Abstract
A method that realizes allogeneic islet transplantation into a subcutaneous site under no immunosuppressive treatment has been desired for the treatment of type 1 diabetes. In this study, two donor/recipient combinations were used: F344 rat donors (RT-1lv1) and ACI rat recipients (RT-1a); and Wistar rat donors (closed colony) and Lewis rat recipients (RT-1l). An agarose rod, which carried basic fibroblast growth factor (bFGF; 50 μg/rod, agarose-bFGF rod), was implanted into each of the two dorsal subcutaneous sites of a streptozotocin-induced diabetic rat for 7 days, and the space was formed by removal of the rod. One thousand five hundred allogeneic islets were transplanted into each of the subcutaneous spaces. No immunosuppressive medication was given before or after islet transplantation. The immunological analyses of the granulomatous tissue formed by agarose-bFGF rod were carried out with flow cytometry and gene expression to get some information for mechanism of acceptance of allogeneic islets. Subcutaneous spaces surrounded with highly vascularized granulomatous tissue were formed by agarose-bFGF rod implantation for 7 days.

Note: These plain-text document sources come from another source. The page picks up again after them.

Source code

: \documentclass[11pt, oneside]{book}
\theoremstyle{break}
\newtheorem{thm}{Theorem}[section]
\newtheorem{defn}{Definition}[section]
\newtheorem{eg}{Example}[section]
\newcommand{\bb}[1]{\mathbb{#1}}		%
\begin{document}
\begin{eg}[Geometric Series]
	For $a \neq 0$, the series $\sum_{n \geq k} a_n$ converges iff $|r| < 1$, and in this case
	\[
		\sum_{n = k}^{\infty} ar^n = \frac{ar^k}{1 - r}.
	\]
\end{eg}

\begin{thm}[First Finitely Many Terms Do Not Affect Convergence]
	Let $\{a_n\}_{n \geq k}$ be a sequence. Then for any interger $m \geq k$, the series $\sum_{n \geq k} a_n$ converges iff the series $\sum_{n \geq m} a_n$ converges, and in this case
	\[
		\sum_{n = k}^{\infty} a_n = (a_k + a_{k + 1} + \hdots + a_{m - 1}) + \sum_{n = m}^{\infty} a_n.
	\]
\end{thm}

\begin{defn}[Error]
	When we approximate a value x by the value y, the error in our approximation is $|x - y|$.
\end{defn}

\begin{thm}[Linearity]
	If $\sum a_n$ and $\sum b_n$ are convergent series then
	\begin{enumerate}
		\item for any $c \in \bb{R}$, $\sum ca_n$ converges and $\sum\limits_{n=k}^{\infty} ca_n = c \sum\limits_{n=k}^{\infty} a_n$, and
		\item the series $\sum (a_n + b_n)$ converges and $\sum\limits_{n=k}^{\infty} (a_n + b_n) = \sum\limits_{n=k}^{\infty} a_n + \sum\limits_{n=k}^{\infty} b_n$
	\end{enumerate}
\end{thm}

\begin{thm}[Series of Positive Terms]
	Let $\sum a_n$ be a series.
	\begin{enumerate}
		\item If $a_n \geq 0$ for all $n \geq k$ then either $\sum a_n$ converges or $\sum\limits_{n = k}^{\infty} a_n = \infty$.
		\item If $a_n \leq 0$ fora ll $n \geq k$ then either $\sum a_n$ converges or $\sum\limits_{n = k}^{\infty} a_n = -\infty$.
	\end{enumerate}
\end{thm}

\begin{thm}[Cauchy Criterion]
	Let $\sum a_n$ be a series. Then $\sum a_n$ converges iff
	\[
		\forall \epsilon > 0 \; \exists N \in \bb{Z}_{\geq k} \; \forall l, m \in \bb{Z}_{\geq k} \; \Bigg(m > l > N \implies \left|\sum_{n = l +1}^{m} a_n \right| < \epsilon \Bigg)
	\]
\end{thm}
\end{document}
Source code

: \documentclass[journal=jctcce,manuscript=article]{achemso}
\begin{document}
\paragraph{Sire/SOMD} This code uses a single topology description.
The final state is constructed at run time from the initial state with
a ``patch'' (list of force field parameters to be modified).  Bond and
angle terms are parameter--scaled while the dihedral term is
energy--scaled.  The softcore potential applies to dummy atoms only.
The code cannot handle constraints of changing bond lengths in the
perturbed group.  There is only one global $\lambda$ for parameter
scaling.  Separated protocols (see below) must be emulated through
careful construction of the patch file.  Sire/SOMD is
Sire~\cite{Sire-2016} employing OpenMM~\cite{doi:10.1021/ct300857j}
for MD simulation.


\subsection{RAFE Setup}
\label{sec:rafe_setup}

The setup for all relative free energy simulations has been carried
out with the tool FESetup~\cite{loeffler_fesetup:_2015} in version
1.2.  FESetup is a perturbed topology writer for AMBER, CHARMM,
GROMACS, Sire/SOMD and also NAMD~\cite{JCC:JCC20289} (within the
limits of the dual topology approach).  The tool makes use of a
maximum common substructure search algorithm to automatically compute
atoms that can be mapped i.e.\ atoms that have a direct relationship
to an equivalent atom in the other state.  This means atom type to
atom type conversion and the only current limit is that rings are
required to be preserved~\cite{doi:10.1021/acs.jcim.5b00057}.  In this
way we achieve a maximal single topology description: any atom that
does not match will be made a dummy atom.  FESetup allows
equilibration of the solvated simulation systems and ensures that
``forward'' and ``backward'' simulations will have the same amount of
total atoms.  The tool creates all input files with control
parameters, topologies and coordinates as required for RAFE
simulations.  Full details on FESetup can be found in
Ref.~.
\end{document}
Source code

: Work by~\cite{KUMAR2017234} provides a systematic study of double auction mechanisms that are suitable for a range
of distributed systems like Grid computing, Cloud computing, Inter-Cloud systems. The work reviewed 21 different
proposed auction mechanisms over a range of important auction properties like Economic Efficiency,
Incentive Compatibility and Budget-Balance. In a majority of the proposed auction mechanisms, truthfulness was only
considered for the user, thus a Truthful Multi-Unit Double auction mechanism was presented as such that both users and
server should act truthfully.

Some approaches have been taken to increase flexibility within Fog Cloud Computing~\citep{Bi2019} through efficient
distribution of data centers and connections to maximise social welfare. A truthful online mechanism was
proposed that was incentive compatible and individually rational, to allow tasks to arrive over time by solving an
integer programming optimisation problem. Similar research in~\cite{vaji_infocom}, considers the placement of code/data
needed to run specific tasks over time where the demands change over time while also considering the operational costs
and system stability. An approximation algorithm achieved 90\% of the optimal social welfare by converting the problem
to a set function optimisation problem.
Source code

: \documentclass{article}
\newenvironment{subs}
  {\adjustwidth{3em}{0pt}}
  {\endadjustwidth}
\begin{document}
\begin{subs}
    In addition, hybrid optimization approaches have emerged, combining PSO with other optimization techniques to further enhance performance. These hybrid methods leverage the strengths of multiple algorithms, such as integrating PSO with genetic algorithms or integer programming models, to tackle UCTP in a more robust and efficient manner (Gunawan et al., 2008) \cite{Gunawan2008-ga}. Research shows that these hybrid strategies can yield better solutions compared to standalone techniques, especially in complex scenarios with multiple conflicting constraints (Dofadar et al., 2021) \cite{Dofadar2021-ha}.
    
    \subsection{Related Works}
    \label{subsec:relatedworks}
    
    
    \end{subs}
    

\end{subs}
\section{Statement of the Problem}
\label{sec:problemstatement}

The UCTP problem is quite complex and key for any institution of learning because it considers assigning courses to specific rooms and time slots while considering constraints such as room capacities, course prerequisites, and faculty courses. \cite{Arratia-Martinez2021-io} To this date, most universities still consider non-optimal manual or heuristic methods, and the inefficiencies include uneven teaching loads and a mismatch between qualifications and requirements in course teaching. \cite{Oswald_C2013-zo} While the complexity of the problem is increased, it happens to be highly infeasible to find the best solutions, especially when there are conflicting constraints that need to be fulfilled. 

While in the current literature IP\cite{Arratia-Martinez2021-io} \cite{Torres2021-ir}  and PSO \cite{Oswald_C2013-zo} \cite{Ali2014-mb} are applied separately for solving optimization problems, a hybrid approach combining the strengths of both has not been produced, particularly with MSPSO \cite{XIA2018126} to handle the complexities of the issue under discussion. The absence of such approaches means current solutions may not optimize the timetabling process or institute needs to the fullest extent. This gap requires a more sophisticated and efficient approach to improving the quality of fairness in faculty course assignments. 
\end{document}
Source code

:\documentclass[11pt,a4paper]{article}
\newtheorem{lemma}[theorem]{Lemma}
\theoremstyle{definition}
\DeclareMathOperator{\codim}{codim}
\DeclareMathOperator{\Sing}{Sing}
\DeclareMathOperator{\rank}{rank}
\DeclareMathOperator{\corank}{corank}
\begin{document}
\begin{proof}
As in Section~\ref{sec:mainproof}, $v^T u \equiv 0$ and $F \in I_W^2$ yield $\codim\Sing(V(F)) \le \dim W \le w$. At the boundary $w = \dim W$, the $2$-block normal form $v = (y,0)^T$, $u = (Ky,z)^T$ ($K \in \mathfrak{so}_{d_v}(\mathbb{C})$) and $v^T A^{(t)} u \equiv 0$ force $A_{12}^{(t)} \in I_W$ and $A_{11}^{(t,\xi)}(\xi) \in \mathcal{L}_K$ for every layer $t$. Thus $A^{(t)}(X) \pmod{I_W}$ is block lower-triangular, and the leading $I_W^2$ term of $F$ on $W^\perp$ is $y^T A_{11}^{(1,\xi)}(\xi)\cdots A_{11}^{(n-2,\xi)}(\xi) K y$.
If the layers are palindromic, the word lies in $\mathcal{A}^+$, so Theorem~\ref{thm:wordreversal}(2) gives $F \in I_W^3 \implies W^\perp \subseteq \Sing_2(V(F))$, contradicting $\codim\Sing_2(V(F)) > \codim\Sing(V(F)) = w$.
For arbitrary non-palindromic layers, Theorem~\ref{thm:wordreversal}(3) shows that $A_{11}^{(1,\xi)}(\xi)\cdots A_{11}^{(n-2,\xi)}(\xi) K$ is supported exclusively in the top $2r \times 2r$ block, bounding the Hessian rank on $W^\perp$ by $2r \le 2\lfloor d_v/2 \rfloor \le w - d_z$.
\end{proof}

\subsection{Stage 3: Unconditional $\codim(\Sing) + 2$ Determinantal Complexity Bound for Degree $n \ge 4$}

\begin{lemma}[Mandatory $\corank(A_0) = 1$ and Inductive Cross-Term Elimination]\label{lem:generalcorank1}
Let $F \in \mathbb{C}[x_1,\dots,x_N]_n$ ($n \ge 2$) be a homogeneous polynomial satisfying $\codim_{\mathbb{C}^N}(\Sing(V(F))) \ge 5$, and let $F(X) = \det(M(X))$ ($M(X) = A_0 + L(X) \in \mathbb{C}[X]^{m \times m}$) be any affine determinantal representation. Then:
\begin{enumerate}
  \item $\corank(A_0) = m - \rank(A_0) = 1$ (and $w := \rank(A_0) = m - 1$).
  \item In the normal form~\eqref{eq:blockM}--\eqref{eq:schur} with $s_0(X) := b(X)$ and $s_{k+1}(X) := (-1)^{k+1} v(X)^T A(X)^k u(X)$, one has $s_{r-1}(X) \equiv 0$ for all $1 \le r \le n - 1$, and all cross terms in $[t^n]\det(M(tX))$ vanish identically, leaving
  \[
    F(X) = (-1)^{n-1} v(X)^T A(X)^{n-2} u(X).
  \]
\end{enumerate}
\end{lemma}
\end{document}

All recipients demonstrated long-term normoglycemia (>100 days) in both donor/recipient combinations. The percentages of regulatory T (Treg) cells/CD4 cells in the granulomatous tissue increased by the implantation of agarose-bFGF rod and the percentages remained high after islet transplantation. In addition, expression levels of genes associated with chemotaxis and induction of Treg cells increased in the granulomatous tissue by the implantation of agarose-bFGF rod. The agarose-bFGF rod implantation is a useful method for preparation of an immunotolerant site for successful allogeneic islet transplantation without immunosuppressive medication, and Treg cells might play a pivotal role in graft acceptance.
Impact Statement
Although transplantation of islets of Langerhans has been accepted as a fundamental treatment for insulin-dependent diabetes mellitus (IDDM), several problems are still remaining in order that it becomes the standard medical treatment of IDDM patients. In this study, using diabetic rat models, a subcutaneous space surrounded with highly vascularized granulomatous tissue was formed by agarose-bFGF rod implantation. Allogeneic islets transplanted into the space could survive and release insulin for a long period under no immunosuppressive medication. In conjunction with sufficient supply of islets from iPS/ES cells, our method can make islet transplantation the standard medical treatment of IDDM patients.